--- Exercise ---
Return, without pictures, the lines from the start of the data through the one that contains "- Every post".

───── Records to process

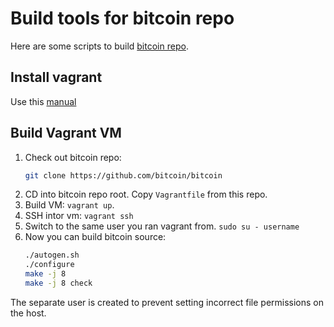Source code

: # Build tools for bitcoin repo

Here are some scripts to build [bitcoin repo](https://github.com/bitcoin/bitcoin).

## Install vagrant

Use this [manual](https://www.vagrantup.com/docs/installation)

## Build Vagrant VM
1. Check out bitcoin repo:
    ```bash
    git clone https://github.com/bitcoin/bitcoin
    ```
2. CD into bitcoin repo root. Copy `Vagrantfile` from this repo.
3. Build VM: `vagrant up`.
4. SSH intor vm: `vagrant ssh`
5. Switch to the same user you ran vagrant from. `sudo su - username`
6. Now you can build bitcoin source:
    ```bash
    ./autogen.sh
    ./configure
    make -j 8
    make -j 8 check
    ```

The separate user is created to prevent setting incorrect file permissions on the host.
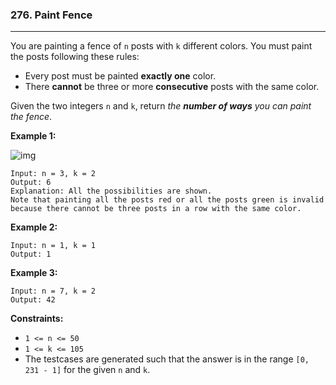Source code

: ### 276. Paint Fence

----

You are painting a fence of `n` posts with `k` different colors. You must paint the posts following these rules:

- Every post must be painted **exactly one** color.
- There **cannot** be three or more **consecutive** posts with the same color.

Given the two integers `n` and `k`, return *the **number of ways** you can paint the fence*.

 

**Example 1:**

![img](https://assets.leetcode.com/uploads/2021/02/28/paintfenceex1.png)

```
Input: n = 3, k = 2
Output: 6
Explanation: All the possibilities are shown.
Note that painting all the posts red or all the posts green is invalid because there cannot be three posts in a row with the same color.
```

**Example 2:**

```
Input: n = 1, k = 1
Output: 1
```

**Example 3:**

```
Input: n = 7, k = 2
Output: 42
```

 

**Constraints:**

- `1 <= n <= 50`
- `1 <= k <= 105`
- The testcases are generated such that the answer is in the range `[0, 231 - 1]` for the given `n` and `k`.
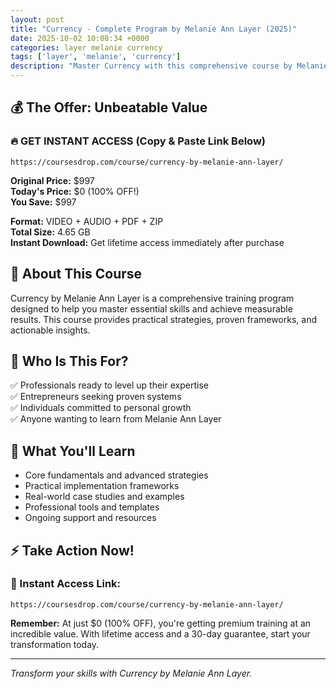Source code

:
 ```yaml
---
layout: post
title: "Currency - Complete Program by Melanie Ann Layer (2025)"
date: 2025-10-02 10:08:34 +0000
categories: layer melanie currency
tags: ['layer', 'melanie', 'currency']
description: "Master Currency with this comprehensive course by Melanie Ann Layer. Save 100% on premium training that transforms your skills."
---
```



## 💰 The Offer: Unbeatable Value

### 🔥 GET INSTANT ACCESS (Copy & Paste Link Below)
`https://coursesdrop.com/course/currency-by-melanie-ann-layer/`

**Original Price:** $997  
**Today's Price:** $0 (100% OFF!)  
**You Save:** $997  

**Format:** VIDEO + AUDIO + PDF + ZIP  
**Total Size:** 4.65 GB  
**Instant Download:** Get lifetime access immediately after purchase

## 🎯 About This Course

Currency by Melanie Ann Layer is a comprehensive training program designed to help you master essential skills and achieve measurable results. This course provides practical strategies, proven frameworks, and actionable insights.

## 👥 Who Is This For?

✅ Professionals ready to level up their expertise  
✅ Entrepreneurs seeking proven systems  
✅ Individuals committed to personal growth  
✅ Anyone wanting to learn from Melanie Ann Layer  

## 🌟 What You'll Learn

- Core fundamentals and advanced strategies
- Practical implementation frameworks
- Real-world case studies and examples
- Professional tools and templates
- Ongoing support and resources

## ⚡ Take Action Now!

### 🔗 Instant Access Link:
`https://coursesdrop.com/course/currency-by-melanie-ann-layer/`

**Remember:** At just $0 (100% OFF), you're getting premium training at an incredible value. With lifetime access and a 30-day guarantee, start your transformation today.

---

*Transform your skills with Currency by Melanie Ann Layer.*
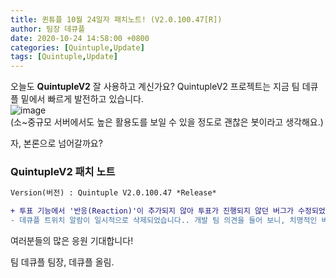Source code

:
 ```yaml
---
title: 퀸튜플 10월 24일자 패치노트! (V2.0.100.47[R])
author: 팀장 데큐플
date: 2020-10-24 14:58:00 +0800
categories: [Quintuple,Update]
tags: [Quintuple,Update]
---
```


오늘도 **QuintupleV2** 잘 사용하고 계신가요? QuintupleV2 프로젝트는 지금 팀 데큐플 밑에서 빠르게 발전하고 있습니다.  
![image](https://user-images.githubusercontent.com/64447484/97069222-b8731a80-1609-11eb-9e54-bbc54a173795.png)  
(소~중규모 서버에서도 높은 활용도를 보일 수 있을 정도로 괜찮은 봇이라고 생각해요.)  
  
자, 본론으로 넘어갈까요?  
  
### QuintupleV2 패치 노트
```diff
Version(버전) : Quintuple V2.0.100.47 *Release*  

+ 투표 기능에서 '반응(Reaction)'이 추가되지 않아 투표가 진행되지 않던 버그가 수정되었어요! 이제, 올바르고 빠르게 투표 기능을 써 볼 수 있겠군요!
- 데큐플 트위치 알람이 일시적으로 삭제되었습니다.. 개발 팀 의견을 들어 보니, 치명적인 버그가 발견되었다고 하네요..
```
여러분들의 많은 응원 기대합니다!  
  
팀 데큐플 팀장, 데큐플 올림.
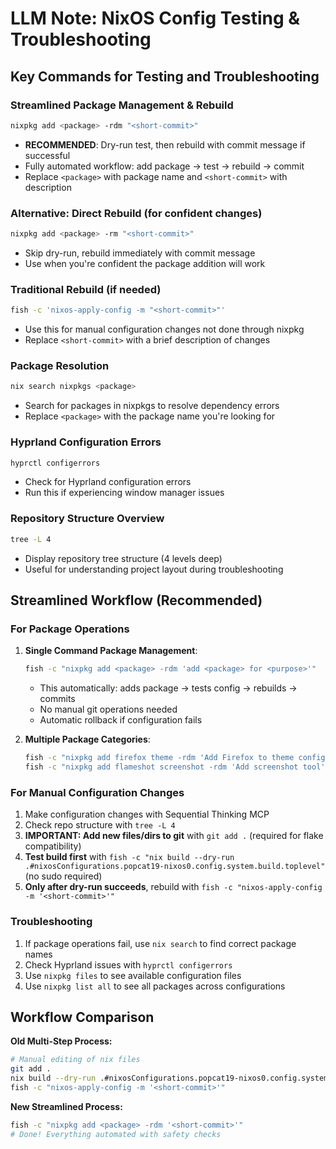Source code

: # LLM Note: NixOS Config Testing & Troubleshooting

## Key Commands for Testing and Troubleshooting

### Streamlined Package Management & Rebuild
```bash
nixpkg add <package> -rdm "<short-commit>"
```
- **RECOMMENDED**: Dry-run test, then rebuild with commit message if successful
- Fully automated workflow: add package → test → rebuild → commit
- Replace `<package>` with package name and `<short-commit>` with description

### Alternative: Direct Rebuild (for confident changes)
```bash
nixpkg add <package> -rm "<short-commit>"
```
- Skip dry-run, rebuild immediately with commit message
- Use when you're confident the package addition will work

### Traditional Rebuild (if needed)
```bash
fish -c 'nixos-apply-config -m "<short-commit>"'
```
- Use this for manual configuration changes not done through nixpkg
- Replace `<short-commit>` with a brief description of changes

### Package Resolution
```bash
nix search nixpkgs <package>
```
- Search for packages in nixpkgs to resolve dependency errors
- Replace `<package>` with the package name you're looking for

### Hyprland Configuration Errors
```bash
hyprctl configerrors
```
- Check for Hyprland configuration errors
- Run this if experiencing window manager issues

### Repository Structure Overview
```bash
tree -L 4
```
- Display repository tree structure (4 levels deep)
- Useful for understanding project layout during troubleshooting

## Streamlined Workflow (Recommended)

### For Package Operations
1. **Single Command Package Management**:
   ```bash
   fish -c "nixpkg add <package> -rdm 'add <package> for <purpose>'"
   ```
   - This automatically: adds package → tests config → rebuilds → commits
   - No manual git operations needed
   - Automatic rollback if configuration fails

2. **Multiple Package Categories**:
   ```bash
   fish -c "nixpkg add firefox theme -rdm 'Add Firefox to theme config'"
   fish -c "nixpkg add flameshot screenshot -rdm 'Add screenshot tool'"
   ```

### For Manual Configuration Changes
1. Make configuration changes with Sequential Thinking MCP
2. Check repo structure with `tree -L 4`
3. **IMPORTANT: Add new files/dirs to git** with `git add .` (required for flake compatibility)
4. **Test build first** with `fish -c "nix build --dry-run .#nixosConfigurations.popcat19-nixos0.config.system.build.toplevel"` (no sudo required)
5. **Only after dry-run succeeds**, rebuild with `fish -c "nixos-apply-config -m '<short-commit>'"`

### Troubleshooting
1. If package operations fail, use `nix search` to find correct package names
2. Check Hyprland issues with `hyprctl configerrors`
3. Use `nixpkg files` to see available configuration files
4. Use `nixpkg list all` to see all packages across configurations

## Workflow Comparison

**Old Multi-Step Process:**
```bash
# Manual editing of nix files
git add .
nix build --dry-run .#nixosConfigurations.popcat19-nixos0.config.system.build.toplevel
fish -c "nixos-apply-config -m '<short-commit>'"
```

**New Streamlined Process:**
```bash
fish -c "nixpkg add <package> -rdm '<short-commit>'"
# Done! Everything automated with safety checks
```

──────────

--- Final answer ---
Source code

: # Build tools for bitcoin repo

Here are some scripts to build [bitcoin repo](https://github.com/bitcoin/bitcoin).

## Install vagrant

Use this [manual](https://www.vagrantup.com/docs/installation)

## Build Vagrant VM
1. Check out bitcoin repo:
    ```bash
    git clone https://github.com/bitcoin/bitcoin
    ```
2. CD into bitcoin repo root. Copy `Vagrantfile` from this repo.
3. Build VM: `vagrant up`.
4. SSH intor vm: `vagrant ssh`
5. Switch to the same user you ran vagrant from. `sudo su - username`
6. Now you can build bitcoin source:
    ```bash
    ./autogen.sh
    ./configure
    make -j 8
    make -j 8 check
    ```

The separate user is created to prevent setting incorrect file permissions on the host.
Source code

: ### 276. Paint Fence

----

You are painting a fence of `n` posts with `k` different colors. You must paint the posts following these rules:

- Every post must be painted **exactly one** color.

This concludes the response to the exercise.